WHAT NEEDS TO BE DONE » Please transcribe the following records in full, exactly as given.

MATERIAL FOR THIS EXERCISE »
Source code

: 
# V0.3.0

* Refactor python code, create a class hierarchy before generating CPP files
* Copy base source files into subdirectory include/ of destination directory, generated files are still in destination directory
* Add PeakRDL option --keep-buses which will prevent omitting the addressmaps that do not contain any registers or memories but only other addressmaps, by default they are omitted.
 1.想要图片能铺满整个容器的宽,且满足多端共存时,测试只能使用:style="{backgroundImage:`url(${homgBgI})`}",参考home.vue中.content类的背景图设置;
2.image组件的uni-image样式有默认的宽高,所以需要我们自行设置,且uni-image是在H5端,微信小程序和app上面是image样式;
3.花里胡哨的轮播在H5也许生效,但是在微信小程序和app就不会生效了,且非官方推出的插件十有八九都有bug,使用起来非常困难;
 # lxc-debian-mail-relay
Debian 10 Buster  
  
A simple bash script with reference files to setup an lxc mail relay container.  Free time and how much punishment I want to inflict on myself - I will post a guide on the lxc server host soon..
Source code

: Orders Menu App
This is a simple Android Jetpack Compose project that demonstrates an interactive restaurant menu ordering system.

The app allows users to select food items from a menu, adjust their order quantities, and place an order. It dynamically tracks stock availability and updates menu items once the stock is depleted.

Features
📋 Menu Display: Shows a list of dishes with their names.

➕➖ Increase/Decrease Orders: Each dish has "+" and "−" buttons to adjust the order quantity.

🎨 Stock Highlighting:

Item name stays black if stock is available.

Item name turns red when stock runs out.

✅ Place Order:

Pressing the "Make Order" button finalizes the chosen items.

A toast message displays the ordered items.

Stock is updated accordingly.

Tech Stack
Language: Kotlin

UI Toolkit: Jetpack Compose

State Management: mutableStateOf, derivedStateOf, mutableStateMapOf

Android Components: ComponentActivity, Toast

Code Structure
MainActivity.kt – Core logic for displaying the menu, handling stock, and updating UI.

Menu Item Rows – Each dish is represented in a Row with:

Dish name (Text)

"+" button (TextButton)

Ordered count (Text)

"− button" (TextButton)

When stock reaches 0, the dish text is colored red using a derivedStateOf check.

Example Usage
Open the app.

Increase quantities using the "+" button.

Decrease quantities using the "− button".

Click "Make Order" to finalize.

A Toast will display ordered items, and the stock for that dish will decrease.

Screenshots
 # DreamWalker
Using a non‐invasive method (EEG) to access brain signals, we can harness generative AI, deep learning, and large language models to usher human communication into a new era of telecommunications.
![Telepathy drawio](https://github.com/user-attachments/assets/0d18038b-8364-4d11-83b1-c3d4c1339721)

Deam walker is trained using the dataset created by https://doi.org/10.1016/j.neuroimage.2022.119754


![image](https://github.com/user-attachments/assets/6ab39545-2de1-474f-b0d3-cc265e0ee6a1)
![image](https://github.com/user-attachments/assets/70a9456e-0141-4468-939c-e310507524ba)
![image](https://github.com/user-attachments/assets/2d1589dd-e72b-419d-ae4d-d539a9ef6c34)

COMPLETED EXERCISE »
Source code

: 
# V0.3.0

* Refactor python code, create a class hierarchy before generating CPP files
* Copy base source files into subdirectory include/ of destination directory, generated files are still in destination directory
* Add PeakRDL option --keep-buses which will prevent omitting the addressmaps that do not contain any registers or memories but only other addressmaps, by default they are omitted.
 1.想要图片能铺满整个容器的宽,且满足多端共存时,测试只能使用:style="{backgroundImage:`url(${homgBgI})`}",参考home.vue中.content类的背景图设置;
2.image组件的uni-image样式有默认的宽高,所以需要我们自行设置,且uni-image是在H5端,微信小程序和app上面是image样式;
3.花里胡哨的轮播在H5也许生效,但是在微信小程序和app就不会生效了,且非官方推出的插件十有八九都有bug,使用起来非常困难;
 # lxc-debian-mail-relay
Debian 10 Buster  
  
A simple bash script with reference files to setup an lxc mail relay container.  Free time and how much punishment I want to inflict on myself - I will post a guide on the lxc server host soon..
Source code

: Orders Menu App
This is a simple Android Jetpack Compose project that demonstrates an interactive restaurant menu ordering system.

The app allows users to select food items from a menu, adjust their order quantities, and place an order. It dynamically tracks stock availability and updates menu items once the stock is depleted.

Features
📋 Menu Display: Shows a list of dishes with their names.

➕➖ Increase/Decrease Orders: Each dish has "+" and "−" buttons to adjust the order quantity.

🎨 Stock Highlighting:

Item name stays black if stock is available.

Item name turns red when stock runs out.

✅ Place Order:

Pressing the "Make Order" button finalizes the chosen items.

A toast message displays the ordered items.

Stock is updated accordingly.

Tech Stack
Language: Kotlin

UI Toolkit: Jetpack Compose

State Management: mutableStateOf, derivedStateOf, mutableStateMapOf

Android Components: ComponentActivity, Toast

Code Structure
MainActivity.kt – Core logic for displaying the menu, handling stock, and updating UI.

Menu Item Rows – Each dish is represented in a Row with:

Dish name (Text)

"+" button (TextButton)

Ordered count (Text)

"− button" (TextButton)

When stock reaches 0, the dish text is colored red using a derivedStateOf check.

Example Usage
Open the app.

Increase quantities using the "+" button.

Decrease quantities using the "− button".

Click "Make Order" to finalize.

A Toast will display ordered items, and the stock for that dish will decrease.

Screenshots
 # DreamWalker
Using a non‐invasive method (EEG) to access brain signals, we can harness generative AI, deep learning, and large language models to usher human communication into a new era of telecommunications.
![Telepathy drawio](https://github.com/user-attachments/assets/0d18038b-8364-4d11-83b1-c3d4c1339721)

Deam walker is trained using the dataset created by https://doi.org/10.1016/j.neuroimage.2022.119754


![image](https://github.com/user-attachments/assets/6ab39545-2de1-474f-b0d3-cc265e0ee6a1)
![image](https://github.com/user-attachments/assets/70a9456e-0141-4468-939c-e310507524ba)
![image](https://github.com/user-attachments/assets/2d1589dd-e72b-419d-ae4d-d539a9ef6c34)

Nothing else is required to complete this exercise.